El Pedrón, ara romana en la que dice la tradición fuera amarrada la barca que trasladó los restos de Santiago desde Palestina de la mano de sus discípulos Teodoro y Anastasio, es un buen ejemplo. Lo es de una verdad tangible que se me ocurre a bote pronto mientras la miro: no siempre es malo chocar con la misma piedra.
De hecho estoy deseando volver a paladear momento tan singular como el vivido en su día en Padrón, bajo el altar mayor de su iglesia jacobea. Los porqués quizá sean cosas mías. O no. Qué sé yo. Lo cierto es que algo tiene la piedra cuando persevera en el tiempo manteniendo en clave legendaria su mensaje.
El desgaste ancestral de lo pétreo, ése que patina de condición añeja cualquier granito, no acaba con el testimonio. Por ello da tiempo a que 2.000 años después ese monolito tenga cosas que decirnos mal que nos pese que el rigor histórico parece haberse desmoronado con más facilidad. Siempre nos quedará la leyenda.
Otras, sin embargo, son las piedras contra las que volver a chocar nos da coraje, nos enrabieta. O, si hemos madurado lo suficiente, podríamos llegar a darnos de bruces sin despeinarnos.
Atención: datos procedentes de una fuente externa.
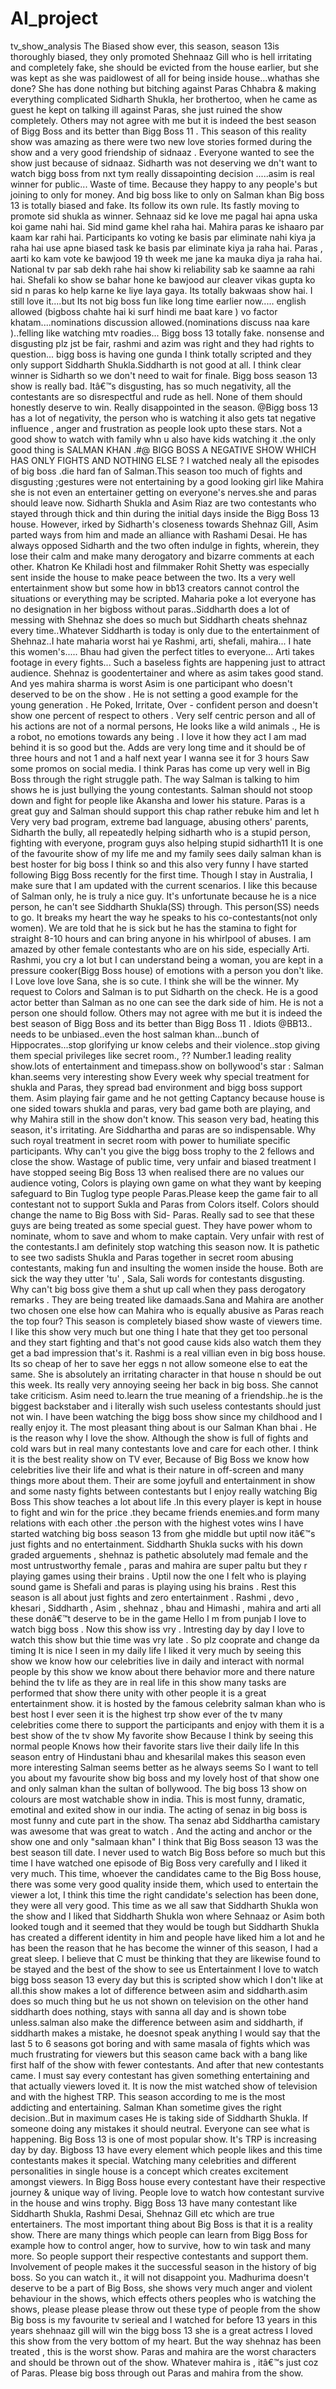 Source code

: # AI_project
tv_show_analysis
The Biased show ever, this season, season 13is thoroughly biased, they only promoted Shehnaaz Gill who is hell irritating and completely fake, she should be evicted from the house earlier, but she was kept as she was paidlowest of all for being inside house...whathas she done? She has done nothing but bitching against Paras Chhabra & making everything complicated Sidharth Shukla, her brothertoo, when he came as guest he kept on talking ill against Paras, she just ruined the show completely.
Others may not agree with me but it is indeed the best season of Bigg Boss and its better than Bigg Boss 11 .
This season of this reality show was amazing as there were two new love stories formed during the show and a very good friendship of sidnaaz . Everyone wanted to see the show just because of sidnaaz.
Sidharth was not deserving we dn't want to watch bigg boss from nxt tym really dissapointing decision .....asim is real winner for public...
Waste of time. Because they happy to any people's but joining to only for money. And big boss like to only on Salman khan
Big boss 13 is totally biased and fake. Its follow its own rule. Its fastly moving to promote sid shukla as winner. Sehnaaz sid ke love me pagal hai apna uska koi game nahi hai. Sid mind game khel raha hai. Mahira paras ke ishaaro par kaam kar rahi hai. Participants ko voting ke basis par eliminate nahi kiya ja raha hai use apne biased task ke basis par eliminate kiya ja raha hai. Paras , aarti ko kam vote ke bawjood 19 th week me jane ka mauka diya ja raha hai. National tv par sab dekh rahe hai show ki reliability sab ke saamne aa rahi hai. Shefali ko show se bahar hone ke bawjood aur cleaver vikas gupta ko sid n paras ko help karne ke liye laya gaya. Its totally bakwaas show hai.
I still love it....but Its not big boss fun like long time earlier now..... english allowed (bigboss chahte hai ki surf hindi me baat kare ) vo factor khatam....nominations discussion allowed.(nominations discuss naa kare )..felling like watching mtv roadies...
Bigg boss 13 totally fake.
nonsense and disgusting plz jst be fair, rashmi and azim was right and they had rights to question... bigg boss is having one gunda
I think totally scripted and they only support Siddharth Shukla.Siddharth is not good at all. I think clear winner is Sidharth so we don't need to wait for finale.
Bigg boss season 13 show is really bad. Itâ€™s disgusting, has so much negativity, all the contestants are so disrespectful and rude as hell. None of them should honestly deserve to win. Really disappointed in the season.
@Bigg boss 13 has a lot of negativity, the person who is watching it also gets tat negative influence , anger and frustration as people look upto these stars. Not a good show to watch with family whn u also have kids watching it .the only good thing is SALMAN KHAN .#@ BIGG BOSS A NEGATIVE SHOW WHICH HAS ONLY FIGHTS AND NOTHING ELSE ?
I watched nealy all the episodes of big boss .die hard fan of Salman.This season too much of fights and disgusting ;gestures were not entertaining by a good looking girl like Mahira she is not even an entertainer getting on everyone's nerves.she and paras should leave now.
Sidharth Shukla and Asim Riaz are two contestants who stayed through thick and thin during the initial days inside the Bigg Boss 13 house. However, irked by Sidharth's closeness towards Shehnaz Gill, Asim parted ways from him and made an alliance with Rashami Desai. He has always opposed Sidharth and the two often indulge in fights, wherein, they lose their calm and make many derogatory and bizarre comments at each other. Khatron Ke Khiladi host and filmmaker Rohit Shetty was especially sent inside the house to make peace between the two.
Its a very well entertainment show but some how in bb13 creators cannot control the situations or everything may be scripted.
Maharia poke a lot everyone has no designation in her bigboss without paras..Siddharth does a lot of messing with Shehnaz she does so much but Siddharth cheats shehnaz every time..Whatever Siddharth is today is only due to the entertainment of Shehnaz..I hate maharia worst hai ye
Rashmi, arti, shefali, mahira... I hate this women's..... Bhau had given the perfect titles to everyone... Arti takes footage in every fights... Such a baseless fights are happening just to attract audience. Shehnaz is goodentertainer and where as asim takes good stand. And yes mahira sharma is worst
Asim is one participant who doesn't deserved to be on the show . He is not setting a good example for the young generation . He Poked, Irritate, Over - confident person and doesn't show one percent of respect to others . Very self centric person and all of his actions are not of a normal persons, He looks like a wild animals ., He is a robot, no emotions towards any being .
I love it how they act I am mad behind it is so good but the. Adds are very long time and it should be of three hours and not 1 and a half next year I wanna see it for 3 hours
Saw some promos on social media. I think Paras has come up very well in Big Boss through the right struggle path. The way Salman is talking to him shows he is just bullying the young contestants. Salman should not stoop down and fight for people like Akansha and lower his stature. Paras is a great guy and Salman should support this chap rather rebuke him and let h
Very very bad program, extreme bad language, abusing others' parents, Sidharth the bully, all repeatedly helping sidharth who is a stupid person, fighting with everyone, program guys also helping stupid sidharth11
It is one of the favourite show of my life me and my family sees daily salman khan is best hoster for big boss I think so and this also very funny
I have started following Bigg Boss recently for the first time. Though I stay in Australia, I make sure that I am updated with the current scenarios. I like this because of Salman only, he is truly a nice guy. It's unfortunate because he is a nice person, he can't see Siddharth Shukla(SS) through. This person(SS) needs to go. It breaks my heart the way he speaks to his co-contestants(not only women). We are told that he is sick but he has the stamina to fight for straight 8-10 hours and can bring anyone in his whirlpool of abuses. I am amazed by other female contestants who are on his side, especially Arti. Rashmi, you cry a lot but I can understand being a woman, you are kept in a pressure cooker(Bigg Boss house) of emotions with a person you don't like. I Love love love Sana, she is so cute. I think she will be the winner. My request to Colors and Salman is to put Sidharth on the check. He is a good actor better than Salman as no one can see the dark side of him. He is not a person one should follow.
Others may not agree with me but it is indeed the best season of Bigg Boss and its better than Bigg Boss 11 .
Idiots @BB13.. needs to be unbiased..even the host salman khan...bunch of Hippocrates...stop glorifying ur know celebs and their violence..stop giving them special privileges like secret room., ??
Number.1 leading reality show.lots of entertainment and timepass.show on bollywood's star : Salman khan.seems very interesting show
Every week why special treatment for shukla and Paras, they spread bad environment and bigg boss support them. Asim playing fair game and he not getting Captancy because house is one sided towars shukla and paras, very bad game both are playing, and why Mahira still in the show don't know. This season very bad, heating this season, it's irritating.
Are Siddhartha and paras are so indispensable. Why such royal treatment in secret room with power to humiliate specific participants. Why can't you give the bigg boss trophy to the 2 fellows and close the show. Wastage of public time, very unfair and biased treatment
I have stopped seeing Big Boss 13 when realised there are no values our audience voting, Colors is playing own game on what they want by keeping safeguard to Bin Tuglog type people Paras.Please keep the game fair to all contestant not to support Sukla and Paras from Colors itself.
Colors should change the name to Big Boss with Sid- Paras. Really sad to see that these guys are being treated as some special guest. They have power whom to nominate, whom to save and whom to make captain. Very unfair with rest of the contestants.I am definitely stop watching this season now.
It is pathetic to see two sadists Shukla and Paras together in secret room abusing contestants, making fun and insulting the women inside the house. Both are sick the way they utter 'tu' , Sala, Sali words for contestants disgusting. Why can't big boss give them a shut up call when they pass derogatory remarks . They are being treated like damaads.Sana and Mahira are another two chosen one else how can Mahira who is equally abusive as Paras reach the top four? This season is completely biased show waste of viewers time.
I like this show very much but one thing I hate that they get too personal and they start fighting and that's not good cause kids also watch them they get a bad impression that's it.
Rashmi is a real villian even in big boss house. Its so cheap of her to save her eggs n not allow someone else to eat the same. She is absolutely an irritating character in that house n should be out this week. Its really very annoying seeing her back in big boss. She cannot take criticism. Asim need to.learn the true meaning of a friendship..he is the biggest backstaber and i literally wish such useless contestants should just not win.
I have been watching the bigg boss show since my childhood and I really enjoy it. The most pleasant thing about is our Salman Khan bhai . He is the reason why I love the show. Although the show is full of fights and cold wars but in real many contestants love and care for each other.
I think it is the best reality show on TV ever, Because of Big Boss we know how celebrities live their life and what is their nature in off-screen and many things more about them. Their are some joyfull and entertainment in show and some nasty fights between contestants but I enjoy really watching Big Boss
This show teaches a lot about life .In this every player is kept in house to fight and win for the price .they became friends enemies.and form many relations with each other .the person with the highest votes wins
I have started watching big boss season 13 from ghe middle but uptil now itâ€™s just fights and no entertainment. Siddharth Shukla sucks with his down graded arguements , shehnaz is pathetic absolutely mad female and the most untrustworthy female , paras and mahira are super paltu but they r playing games using their brains . Uptil now the one I felt who is playing sound game is Shefali and paras is playing using his brains . Rest this season is all about just fights and zero entertainment . Rashmi , devo , khesari , Siddharth , Asim , shehnaz , bhau and Himashi , mahira and arti all these donâ€™t deserve to be in the game 
Hello I m from punjab I love to watch bigg boss . Now this show iss vry . Intresting day by day I love to watch this show but thie time was vry late . So plz cooprate and change da timing
It is nice I seen in my daily life I liked it very much by seeing this show we know how our celebrities live in daily and interact with normal people by this show we know about there behavior more and there nature behind the tv life as they are in real life in this show many tasks are performed that show there unity with other people it is a great entertainment show. it is hosted by the famous celebrity salman khan who is best host I ever seen it is the highest trp show ever of the tv many celebrities come there to support the participants and enjoy with them it is a best show of the tv show
My favorite show Because I think by seeing this normal people Knows how their favorite stars live their daily life In this season entry of Hindustani bhau and khesarilal makes this season even more interesting Salman seems better as he always seems
So I want to tell you about my favourite show big boss and my lovely host of that show one and only salman khan the sultan of bollywood.
The big boss 13 show on colours are most watchable show in india. This is most funny, dramatic, emotinal and exited show in our india. The acting of senaz in big boss is most funny and cute part in the show. Tha senaz abd Siddhartha camistary was awesome that was great to watch . And the acting and anchor or the show one and only "salmaan khan"
I think that Big Boss season 13 was the best season till date. I never used to watch Big Boss before so much but this time I have watched one episode of Big Boss very carefully and I liked it very much. This time, whoever the candidates came to the Big Boss house, there was some very good quality inside them, which used to entertain the viewer a lot, I think this time the right candidate's selection has been done, they were all very good. This time as we all saw that Siddharth Shukla won the show and I liked that Siddharth Shukla won where Sehnaaz or Asim both looked tough and it seemed that they would be tough but Siddharth Shukla has created a different identity in him and people have liked him a lot and he has been the reason that he has become the winner of this season, I had a great sleep. I believe that C must be thinking that they are likewise found to be stayed and the best of the show to see us Entertainment
I love to watch bigg boss season 13 every day but this is scripted show which I don't like at all.this show makes a lot of difference between asim and siddharth.asim does so much thing but he us not shown on television on the other hand siddharth does nothing, stays with sanna all day and is shown tobe unless.salman also make the difference between asim and siddharth, if siddharth makes a mistake, he doesnot speak anything
I would say that the last 5 to 6 seasons got boring and with same masala of fights which was much frustrating for viewers but this season came back with a bang like first half of the show with fewer contestants. And after that new contestants came. I must say every contestant has given something entertaining and that actually viewers loved it. It is now the mist watched show of television and with the highest TRP. This season according to me is the most addicting and entertaining.
Salman Khan sometime gives the right decision..But in maximum cases He is taking side of Siddharth Shukla. If someone doing any mistakes it should neutral. Everyone can see what is happening.
Big Boss 13 is one of most popular show. It's TRP is increasing day by day. Bigboss 13 have every element which people likes and this time contestants makes it special. Watching many celebrities and different personalities in single house is a concept which creates excitement amongst viewers. In Bigg Boss house every contestant have their respective journey & unique way of living. People love to watch how contestant survive in the house and wins trophy. Bigg Boss 13 have many contestant like Siddharth Shukla, Rashmi Desai, Shehnaz Gill etc which are true entertainers. The most important thing about Big Boss is that it is a reality show. There are many things which people can learn from Bigg Boss for example how to control anger, how to survive, how to win task and many more. So people support their respective contestants and support them. Involvement of people makes it the successful season in the history of big boss. So you can watch it., it will not disappoint you.
Madhurima doesn't deserve to be a part of Big Boss, she shows very much anger and violent behaviour in the shows, which effects others peoples who is watching the shows, please please please throw out these type of people from the show
Big boss is my favourite tv serieal and I watched for before 13 years in this years shehnaaz gill will win the bigg boss 13 she is a great actress
I loved this show from the very bottom of my heart. But the way shehnaz has been treated , this is the worst show. Paras and mahira are the worst characters and should be thrown out of the show. Whatever mahira is , itâ€™s just coz of Paras. Please big boss through out Paras and mahira from the show.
Pero lo que dice aquella máxima que nos hace los únicos animales capaces de tropezar en los mismos errores una y otra vez es otra cosa.
Y, con todo, sabéis cuál es la peor piedra contra la que podemos temer encontrarnos? La del miedo a tropezar, la inmovilidad no vaya a ser que erremos, la paralización preventiva. Cuando se te ocurra sacar pecho haciendo gala de la experiencia que impida nuevos errores, nunca olvides que más importante será siempre saber levantarse de nuevo.